Scare off other men, to hit on us
See a man hitting on a woman, tell him to leave her alone, to back off, to respect her privacy…all so he can just swoop in and hit on her after that guy leaves.
Compare us to other women
“But you’re not like most women—you’re not needy/emotional/irrational.” This isn’t a compliment to the woman receiving the comment; it’s an insult to all women.
Ask permission to do something terrible
Just because you ask permission to do something grotesque/provocative/degrading doesn’t mean you aren’t grotesque or degrading. Asking permission should be the baseline requirement. And hopefully, you don’t feel the urge to do degrading things in the first place.

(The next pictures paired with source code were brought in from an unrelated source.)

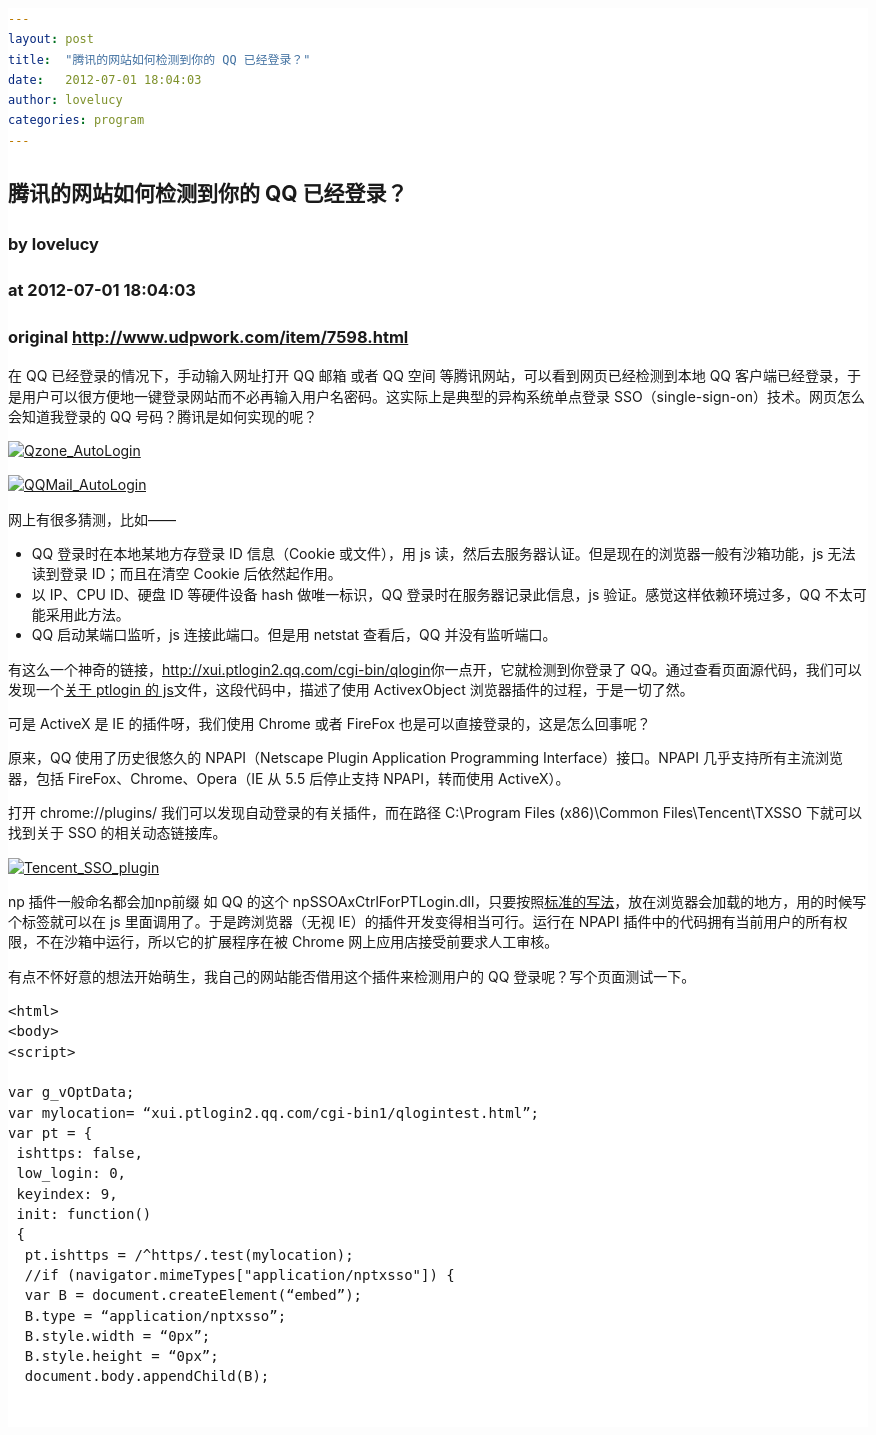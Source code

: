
 ```yaml
---
layout: post
title:  "腾讯的网站如何检测到你的 QQ 已经登录？"
date:   2012-07-01 18:04:03
author: lovelucy
categories: program
---
```


## 腾讯的网站如何检测到你的 QQ 已经登录？
### by lovelucy
### at 2012-07-01 18:04:03
### original <http://www.udpwork.com/item/7598.html>

<p>在 QQ 已经登录的情况下，手动输入网址打开 QQ 邮箱 或者 QQ 空间 等腾讯网站，可以看到网页已经检测到本地 QQ 客户端已经登录，于是用户可以很方便地一键登录网站而不必再输入用户名密码。这实际上是典型的异构系统单点登录 SSO（single-sign-on）技术。网页怎么会知道我登录的 QQ 号码？腾讯是如何实现的呢？</p>
<p><a href="http://cdn.lovelucy.info/wordpress/wp-content/uploads/2012/07/Qzone_AutoLogin.jpg"><img src="http://cdn.lovelucy.info/wordpress/wp-content/uploads/2012/07/Qzone_AutoLogin.jpg" alt="Qzone_AutoLogin"></a></p>
<p></p>
<div><div></div>
</div>
<p><a href="http://cdn.lovelucy.info/wordpress/wp-content/uploads/2012/07/QQMail_AutoLogin.jpg"><img src="http://cdn.lovelucy.info/wordpress/wp-content/uploads/2012/07/QQMail_AutoLogin.jpg" alt="QQMail_AutoLogin"></a></p>
<p>网上有很多猜测，比如——</p>
<ul><li>QQ 登录时在本地某地方存登录 ID 信息（Cookie 或文件），用 js 读，然后去服务器认证。但是现在的浏览器一般有沙箱功能，js 无法读到登录 ID；而且在清空 Cookie 后依然起作用。</li>
<li>以 IP、CPU ID、硬盘 ID 等硬件设备 hash 做唯一标识，QQ 登录时在服务器记录此信息，js 验证。感觉这样依赖环境过多，QQ 不太可能采用此方法。</li>
<li>QQ 启动某端口监听，js 连接此端口。但是用 netstat 查看后，QQ 并没有监听端口。</li>
</ul>
<p>有这么一个神奇的链接，<a href="http://xui.ptlogin2.qq.com/cgi-bin/qlogin">http://xui.ptlogin2.qq.com/cgi-bin/qlogin</a>你一点开，它就检测到你登录了 QQ。通过查看页面源代码，我们可以发现一个<a href="http://imgcache.qq.com/ptlogin/10004/js/xui.js" title="QQ ptlogin">关于 ptlogin 的 js</a>文件，这段代码中，描述了使用 ActivexObject 浏览器插件的过程，于是一切了然。</p>
<p>可是 ActiveX 是 IE 的插件呀，我们使用 Chrome 或者 FireFox 也是可以直接登录的，这是怎么回事呢？</p>
<p>原来，QQ 使用了历史很悠久的 NPAPI（Netscape Plugin Application Programming Interface）接口。NPAPI 几乎支持所有主流浏览器，包括 FireFox、Chrome、Opera（IE 从 5.5 后停止支持 NPAPI，转而使用 ActiveX）。</p>
<p>打开 chrome://plugins/ 我们可以发现自动登录的有关插件，而在路径 C:\Program Files (x86)\Common Files\Tencent\TXSSO 下就可以找到关于 SSO 的相关动态链接库。</p>
<p><a href="http://cdn.lovelucy.info/wordpress/wp-content/uploads/2012/07/Tencent_SSO_plugin.jpg"><img src="http://cdn.lovelucy.info/wordpress/wp-content/uploads/2012/07/Tencent_SSO_plugin.jpg" alt="Tencent_SSO_plugin"></a></p>
<p>np 插件一般命名都会加np前缀 如 QQ 的这个 npSSOAxCtrlForPTLogin.dll，只要按照<a href="http://geeklu.com/2010/10/getting-started-with-npapi-plugin/" title="NPAPI插件编程起步">标准的写法</a>，放在浏览器会加载的地方，用的时候写个标签就可以在 js 里面调用了。于是跨浏览器（无视 IE）的插件开发变得相当可行。运行在 NPAPI 插件中的代码拥有当前用户的所有权限，不在沙箱中运行，所以它的扩展程序在被 Chrome 网上应用店接受前要求人工审核。</p>
<p>有点不怀好意的想法开始萌生，我自己的网站能否借用这个插件来检测用户的 QQ 登录呢？写个页面测试一下。</p>
<div><div><pre>&lt;html&gt;
&lt;body&gt;
&lt;script&gt;
 
var g_vOptData;
var mylocation= “xui.ptlogin2.qq.com/cgi-bin1/qlogintest.html”;
var pt = {
 ishttps: false,
 low_login: 0,
 keyindex: 9,
 init: function()
 {
  pt.ishttps = /^https/.test(mylocation);
  //if (navigator.mimeTypes[&quot;application/nptxsso&quot;]) {
  var B = document.createElement(“embed”);
  B.type = “application/nptxsso”;
  B.style.width = “0px”;
  B.style.height = “0px”;
  document.body.appendChild(B);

Warn us about other men, by showing us
Warn us that men around the office might say gross things like (and then they just say all the terrible things in a list) or warn us that men might harass us physically in certain ways (and then physically demonstrate those ways). Gee. What heroes.
Talking badly about men
Feminism and standing up for women doesn’t mean just hating and putting down men. But some of the “good guys” out there think they’re feminist heroes by talking about how awful all men are.

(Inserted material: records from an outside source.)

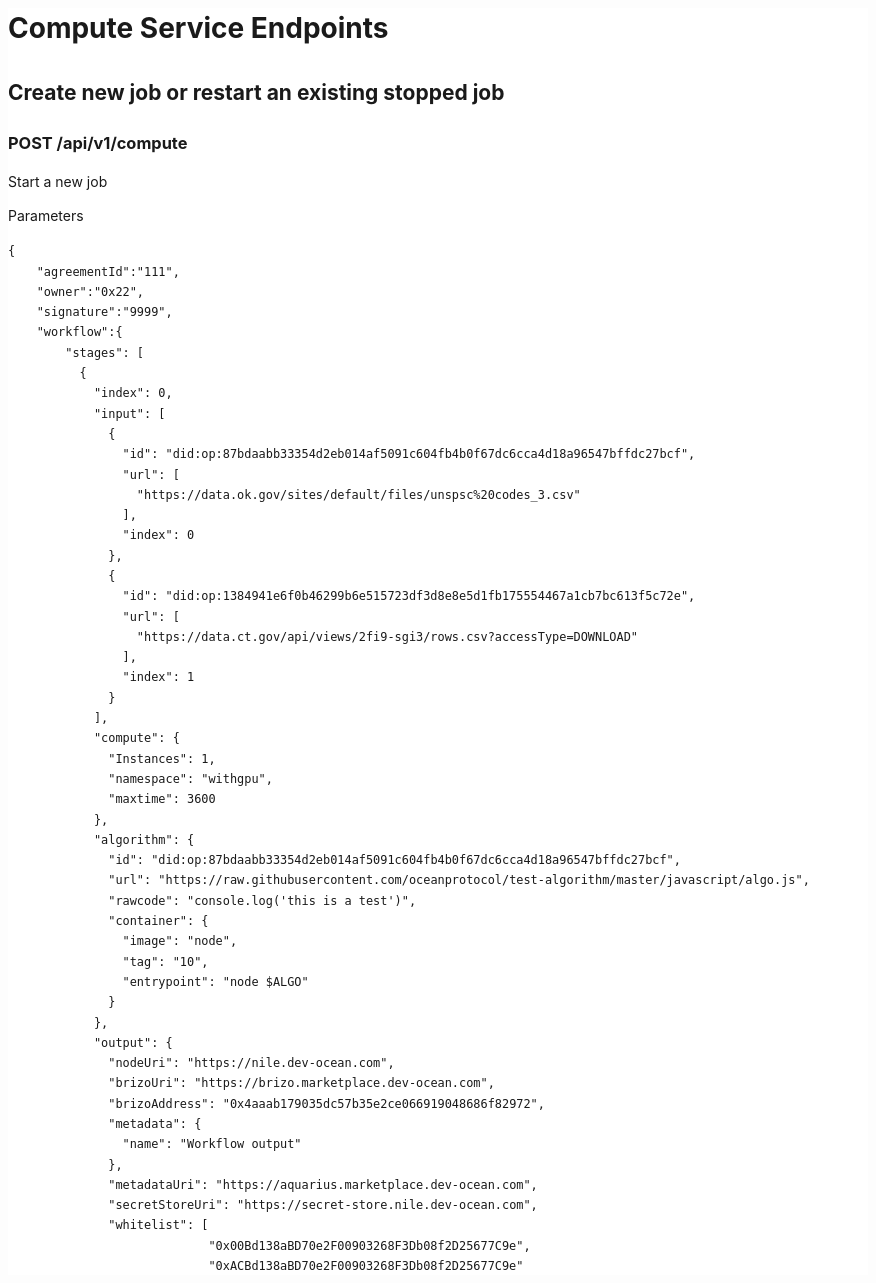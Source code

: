 # Compute Service Endpoints

## Create new job or restart an existing stopped job

### POST /api/v1/compute


Start a new job

Parameters
```
{
    "agreementId":"111",
    "owner":"0x22",
    "signature":"9999",
    "workflow":{
        "stages": [
          {
            "index": 0,
            "input": [
              {
                "id": "did:op:87bdaabb33354d2eb014af5091c604fb4b0f67dc6cca4d18a96547bffdc27bcf",
                "url": [
                  "https://data.ok.gov/sites/default/files/unspsc%20codes_3.csv"
                ],
                "index": 0
              },
              {
                "id": "did:op:1384941e6f0b46299b6e515723df3d8e8e5d1fb175554467a1cb7bc613f5c72e",
                "url": [
                  "https://data.ct.gov/api/views/2fi9-sgi3/rows.csv?accessType=DOWNLOAD"
                ],
                "index": 1
              }
            ],
            "compute": {
              "Instances": 1,
              "namespace": "withgpu",
              "maxtime": 3600
            },
            "algorithm": {
              "id": "did:op:87bdaabb33354d2eb014af5091c604fb4b0f67dc6cca4d18a96547bffdc27bcf",
              "url": "https://raw.githubusercontent.com/oceanprotocol/test-algorithm/master/javascript/algo.js",
              "rawcode": "console.log('this is a test')",
              "container": {
                "image": "node",
                "tag": "10",
                "entrypoint": "node $ALGO"
              }
            },
            "output": {
              "nodeUri": "https://nile.dev-ocean.com",
              "brizoUri": "https://brizo.marketplace.dev-ocean.com",
              "brizoAddress": "0x4aaab179035dc57b35e2ce066919048686f82972",
              "metadata": {
                "name": "Workflow output"
              },
              "metadataUri": "https://aquarius.marketplace.dev-ocean.com",
              "secretStoreUri": "https://secret-store.nile.dev-ocean.com",
              "whitelist": [
                            "0x00Bd138aBD70e2F00903268F3Db08f2D25677C9e",
                            "0xACBd138aBD70e2F00903268F3Db08f2D25677C9e"
```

Sit in the friend zone and feel entitled
Ah yes. The passive entitled misogynist. This guy sits in the friend zone with you for years, believing he’s earning the right to sleep with you one day because he didn’t try for so long. And when you turn him down he yells at you for misleading him, or “Not appreciating the good guys!”
Be really open about being players
Mr. Slick who thinks he’s empowering women by being “open and honest” about the fact that he just wants to have sex and is having sex with a lot of people right now. But then also encouraging women to be more “sex positive” by sleeping with him.

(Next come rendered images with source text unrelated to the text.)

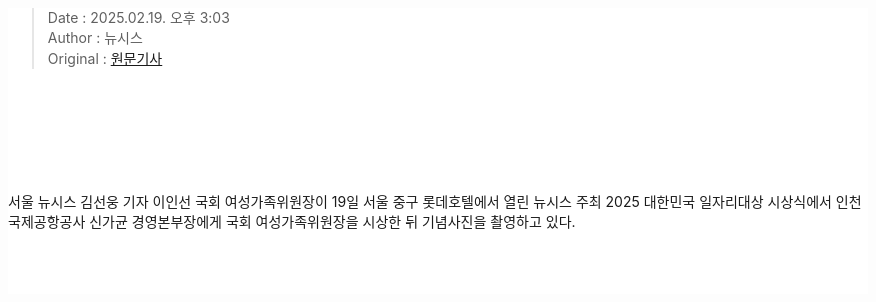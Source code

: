 > Date : 2025.02.19. 오후 3:03  
> Author : 뉴시스  
> Original : [원문기사](https://n.news.naver.com/mnews/article/003/0013076709?sid=101)  
<br/>  
  
<img alt="" class="_LAZY_LOADING _LAZY_LOADING_INIT_HIDE" src="https://imgnews.pstatic.net/image/003/2025/02/19/NISI20250219_0020706054_web_20250219150207_20250219150315860.jpg?type=w860" id="img1" style="display: none;"></img>  
<br/><br/>  
  
서울 뉴시스 김선웅 기자 이인선 국회 여성가족위원장이 19일 서울 중구 롯데호텔에서 열린 뉴시스 주최 2025 대한민국 일자리대상 시상식에서 인천국제공항공사 신가균 경영본부장에게 국회 여성가족위원장을 시상한 뒤 기념사진을 촬영하고 있다.  
<br/><br/><br/>  

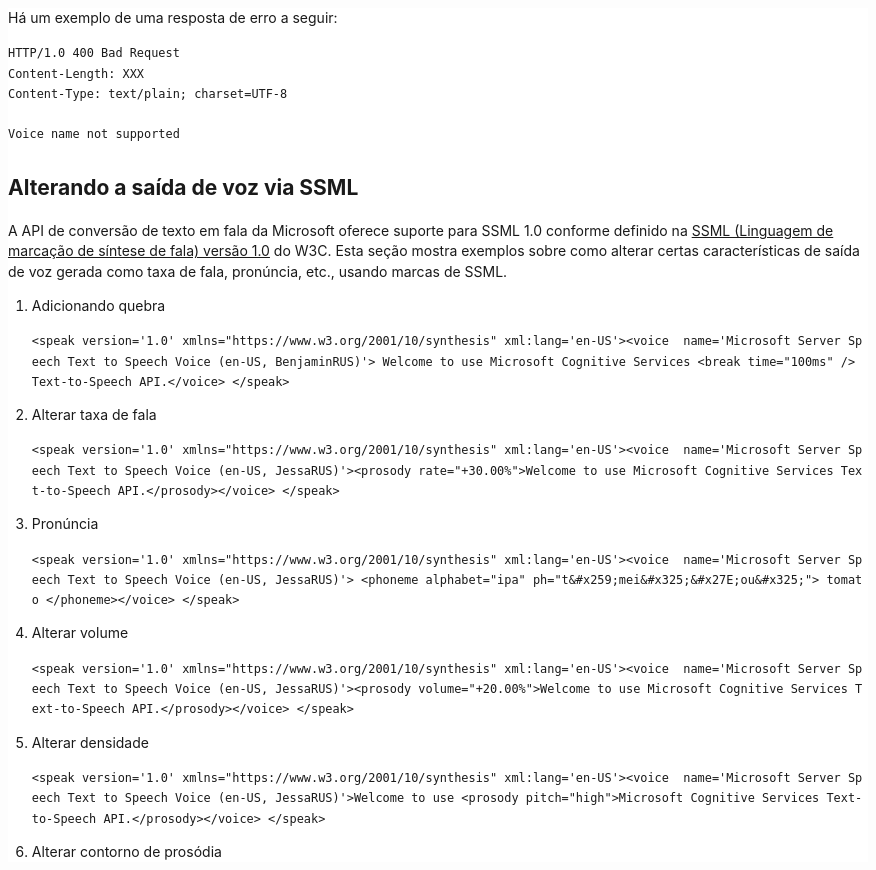 Há um exemplo de uma resposta de erro a seguir:

```HTTP
HTTP/1.0 400 Bad Request
Content-Length: XXX
Content-Type: text/plain; charset=UTF-8

Voice name not supported
```

## <a name="ChangeSSML"></a>Alterando a saída de voz via SSML

A API de conversão de texto em fala da Microsoft oferece suporte para SSML 1.0 conforme definido na [SSML (Linguagem de marcação de síntese de fala) versão 1.0](https://www.w3.org/TR/2009/REC-speech-synthesis-20090303/) do W3C. Esta seção mostra exemplos sobre como alterar certas características de saída de voz gerada como taxa de fala, pronúncia, etc., usando marcas de SSML.

1. Adicionando quebra

   ```
   <speak version='1.0' xmlns="https://www.w3.org/2001/10/synthesis" xml:lang='en-US'><voice  name='Microsoft Server Speech Text to Speech Voice (en-US, BenjaminRUS)'> Welcome to use Microsoft Cognitive Services <break time="100ms" /> Text-to-Speech API.</voice> </speak>
   ```

2. Alterar taxa de fala

   ```
   <speak version='1.0' xmlns="https://www.w3.org/2001/10/synthesis" xml:lang='en-US'><voice  name='Microsoft Server Speech Text to Speech Voice (en-US, JessaRUS)'><prosody rate="+30.00%">Welcome to use Microsoft Cognitive Services Text-to-Speech API.</prosody></voice> </speak>
   ```

3. Pronúncia

   ```
   <speak version='1.0' xmlns="https://www.w3.org/2001/10/synthesis" xml:lang='en-US'><voice  name='Microsoft Server Speech Text to Speech Voice (en-US, JessaRUS)'> <phoneme alphabet="ipa" ph="t&#x259;mei&#x325;&#x27E;ou&#x325;"> tomato </phoneme></voice> </speak>
   ```

4. Alterar volume

   ```
   <speak version='1.0' xmlns="https://www.w3.org/2001/10/synthesis" xml:lang='en-US'><voice  name='Microsoft Server Speech Text to Speech Voice (en-US, JessaRUS)'><prosody volume="+20.00%">Welcome to use Microsoft Cognitive Services Text-to-Speech API.</prosody></voice> </speak>
   ```

5. Alterar densidade

   ```
   <speak version='1.0' xmlns="https://www.w3.org/2001/10/synthesis" xml:lang='en-US'><voice  name='Microsoft Server Speech Text to Speech Voice (en-US, JessaRUS)'>Welcome to use <prosody pitch="high">Microsoft Cognitive Services Text-to-Speech API.</prosody></voice> </speak>
   ```

6. Alterar contorno de prosódia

Brag about dating plus size women
If you really love someone (or at least care about them) you don’t brag about their flaws to the rest of the world as a way of gaining chivalry points.
Brag about hiring females
Nobody should be getting gold stars for hiring women. Let’s not hand our rewards because someone is just not sexist. Hiring women should be the norm—it’s not something to brag about.
Adjust their tone/language for women
The “good guys” love to tell the other men in the room to adjust their language because there is a “lady in the room.” How about they adjust their mindset so they don’t even want to say the awful things they say when we aren’t in the room?
Is equally critical of men’s and women’s looks
As a way of proving they treat men and women equally, some men don’t cease to be critical of female looks: instead, they just also become critical of male looks. Why don’t they just stop judging people on their appearance, altogether?
Never pay for dates
Okay so that’s just called being cheap and even a mooch. Want to treat women as equals? Then pay half the time.
Never open doors/help a woman with bags
Opening a door for someone or helping someone carry a bunch of bags isn’t sexism or old school: it’s human decency. We should all be doing this for each other, no matter our gender.
“Hey, I’m here. DTF. Let me know. Your choice.”
Oh yes. The guy who says, “Hey I just want you to know, I’m available for sex. If you’re interested, I’ll be right here. But it’s your choice obviously.” Oh my gosh! What a gentleman! Not forcing himself onto me and all.
Criticizing women for wearing makeup/plastic surgery
Believing women shouldn’t feel pressured by society to look a certain way and criticizing women for wearing makeup are two very different things. But the self-proclaimed “good guys” don’t seem to get that.